Earlier this summer for certain medical/health reasons I had to stop taking them. With a very short step-down process. I've been dealing with everything on my own, no meds for a few months now.
I've noticed how hard it is. My Asperger's has become a lot harder for me to control/function around on most days. My depression when it happens, it faster and harder and deeper than before. Medication is not really an option right now, and dislike the kind of numbing it did mentally for me.
I bring this up as it's getting later in September. I hate this month. In 2003 my grandfather died on Sept 16. In the bedroom next to mine. My family and myself had been very close in his daily care even through the home hospice period. That was also the time I had my first real betrayal by my then boyfriend and best friend.
Three years later and my other grandmother had been battling leukemia all summer, while my grandfather's widow was literally trying to die. She passed 3 years to the day from her husband, and 7 days later on Sept 23 my other grandmother passed from the cancer complications.
It was the start of a huge cycle of death and loss that continued for another 2 months that year.

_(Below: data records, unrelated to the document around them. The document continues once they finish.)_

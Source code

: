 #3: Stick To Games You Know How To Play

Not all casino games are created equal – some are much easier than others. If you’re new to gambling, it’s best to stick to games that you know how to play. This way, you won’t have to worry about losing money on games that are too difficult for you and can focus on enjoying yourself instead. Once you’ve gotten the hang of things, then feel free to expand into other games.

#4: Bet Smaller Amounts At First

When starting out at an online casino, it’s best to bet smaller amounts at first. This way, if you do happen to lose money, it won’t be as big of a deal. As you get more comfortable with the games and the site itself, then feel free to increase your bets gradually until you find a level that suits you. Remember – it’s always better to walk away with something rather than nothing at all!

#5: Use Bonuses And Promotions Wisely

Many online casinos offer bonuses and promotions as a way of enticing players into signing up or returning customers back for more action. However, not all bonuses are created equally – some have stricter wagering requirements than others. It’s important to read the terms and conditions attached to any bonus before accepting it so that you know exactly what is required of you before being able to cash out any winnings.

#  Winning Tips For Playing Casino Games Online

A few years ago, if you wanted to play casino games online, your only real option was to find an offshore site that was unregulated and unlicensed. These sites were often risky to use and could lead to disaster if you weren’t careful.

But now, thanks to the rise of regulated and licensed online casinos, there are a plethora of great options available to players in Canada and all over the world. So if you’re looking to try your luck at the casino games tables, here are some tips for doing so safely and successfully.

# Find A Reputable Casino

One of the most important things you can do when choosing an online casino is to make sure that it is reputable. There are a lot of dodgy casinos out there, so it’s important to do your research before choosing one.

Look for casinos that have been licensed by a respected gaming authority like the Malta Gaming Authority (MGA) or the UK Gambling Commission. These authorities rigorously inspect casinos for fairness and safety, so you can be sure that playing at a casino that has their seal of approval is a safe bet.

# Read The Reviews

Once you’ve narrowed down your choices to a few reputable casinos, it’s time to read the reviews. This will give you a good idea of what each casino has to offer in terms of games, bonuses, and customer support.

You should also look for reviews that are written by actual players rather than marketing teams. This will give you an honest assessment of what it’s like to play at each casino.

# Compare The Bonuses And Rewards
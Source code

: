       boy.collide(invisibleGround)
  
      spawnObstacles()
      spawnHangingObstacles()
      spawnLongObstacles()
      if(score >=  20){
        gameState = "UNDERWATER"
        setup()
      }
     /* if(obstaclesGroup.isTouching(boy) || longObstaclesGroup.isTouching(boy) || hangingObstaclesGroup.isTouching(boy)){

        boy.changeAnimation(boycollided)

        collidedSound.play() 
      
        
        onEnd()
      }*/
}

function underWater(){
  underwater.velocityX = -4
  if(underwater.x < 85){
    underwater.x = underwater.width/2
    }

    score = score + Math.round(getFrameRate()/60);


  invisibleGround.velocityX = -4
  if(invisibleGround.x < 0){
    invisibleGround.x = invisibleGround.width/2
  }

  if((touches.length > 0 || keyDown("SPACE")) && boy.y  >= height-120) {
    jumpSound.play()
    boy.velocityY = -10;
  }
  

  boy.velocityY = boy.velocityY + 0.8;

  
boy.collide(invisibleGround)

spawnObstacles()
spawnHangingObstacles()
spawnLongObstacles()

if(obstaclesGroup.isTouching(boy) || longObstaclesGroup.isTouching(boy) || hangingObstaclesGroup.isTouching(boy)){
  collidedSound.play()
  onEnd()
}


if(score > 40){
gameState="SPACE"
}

I tend to get 'seasonally' depressed around the anniversary of their deaths every year.
This year it just feels all compounded.
GBM is a fuck awful cancer. I literally live just waiting for a sign or a word that a new tumor has grown back. That's the eventuality. It's a WHEN, not an 'if'. I hate trying to force down from my conscious the worry and the knowledge that waaaaaay sooner than I want my husband will die.
There's maybe a half dozen people in the world with his cancer even 20 years close to his age who have made it more than 4 years. He's almost at 2.
I keep feeling like my time with him is running out. I want to be able to give him something, to take him somewhere, to find a way to have a fucking chance to live before I loose him.
It feels like this cancer has taken my youth and my chance for an "adulthood".
I often and lately have been questioning my own worth and value, especially in this society. The message it sends it really one of "move away or just die". There's no financial system in place for those terminally ill and in their 20's. People judge based on how productive one is- Wash can't do what he used to, and no one pays me to care 24/7 for my husband.
I see less and less humans around. People who will take the time, see us as people not numbers. Right now we are a "cost". Personally, I'm loosing my self worth with the peanut gallery constantly chipping that I have "no" worth.
It's hard mentally for me to continue to keep myself going. I have death and debt to "look forward" to.
I want a life with my husband.
I want a family.
I want a job and a career that pays me for the hard work I put in.